Exploring Semi-Supervised Learning for Predicting Listener Backchannels
This work offers an incremental improvement in data annotation efficiency for researchers developing conversational agents, specifically for backchannel prediction.
This paper addresses the bottleneck of manual annotation for listener backchannel prediction in conversational agents by proposing a semi-supervised learning approach. The method achieved 95% of the performance of models trained on manually-annotated data, and a user study found that almost 60% of participants perceived the semi-supervised model's backchannel responses as more natural.
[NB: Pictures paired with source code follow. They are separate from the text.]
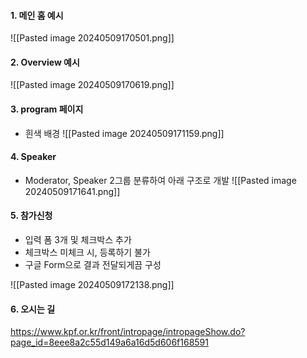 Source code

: 
#### 1. 메인 홈 예시
![[Pasted image 20240509170501.png]]


#### 2. Overview 예시

![[Pasted image 20240509170619.png]]


#### 3. program 페이지

- 흰색 배경
![[Pasted image 20240509171159.png]]


#### 4. Speaker

- Moderator, Speaker 2그룹 분류하여 아래 구조로 개발
![[Pasted image 20240509171641.png]]


#### 5. 참가신청

- 입력 폼 3개 및 체크박스 추가
- 체크박스 미체크 시, 등록하기 불가
- 구글 Form으로 결과 전달되게끔 구성

![[Pasted image 20240509172138.png]]


#### 6. 오시는 길

https://www.kpf.or.kr/front/intropage/intropageShow.do?page_id=8eee8a2c55d149a6a16d5d606f168591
Developing human-like conversational agents is a prime area in HCI research and subsumes many tasks. Predicting listener backchannels is one such actively-researched task. While many studies have used different approaches for backchannel prediction, they all have depended on manual annotations for a large dataset. This is a bottleneck impacting the scalability of development. To this end, we propose using semi-supervised techniques to automate the process of identifying backchannels, thereby easing the annotation process. To analyze our identification module's feasibility, we compared the backchannel prediction models trained on (a) manually-annotated and (b) semi-supervised labels. Quantitative analysis revealed that the proposed semi-supervised approach could attain 95% of the former's performance. Our user-study findings revealed that almost 60% of the participants found the backchannel responses predicted by the proposed model more natural. Finally, we also analyzed the impact of personality on the type of backchannel signals and validated our findings in the user-study.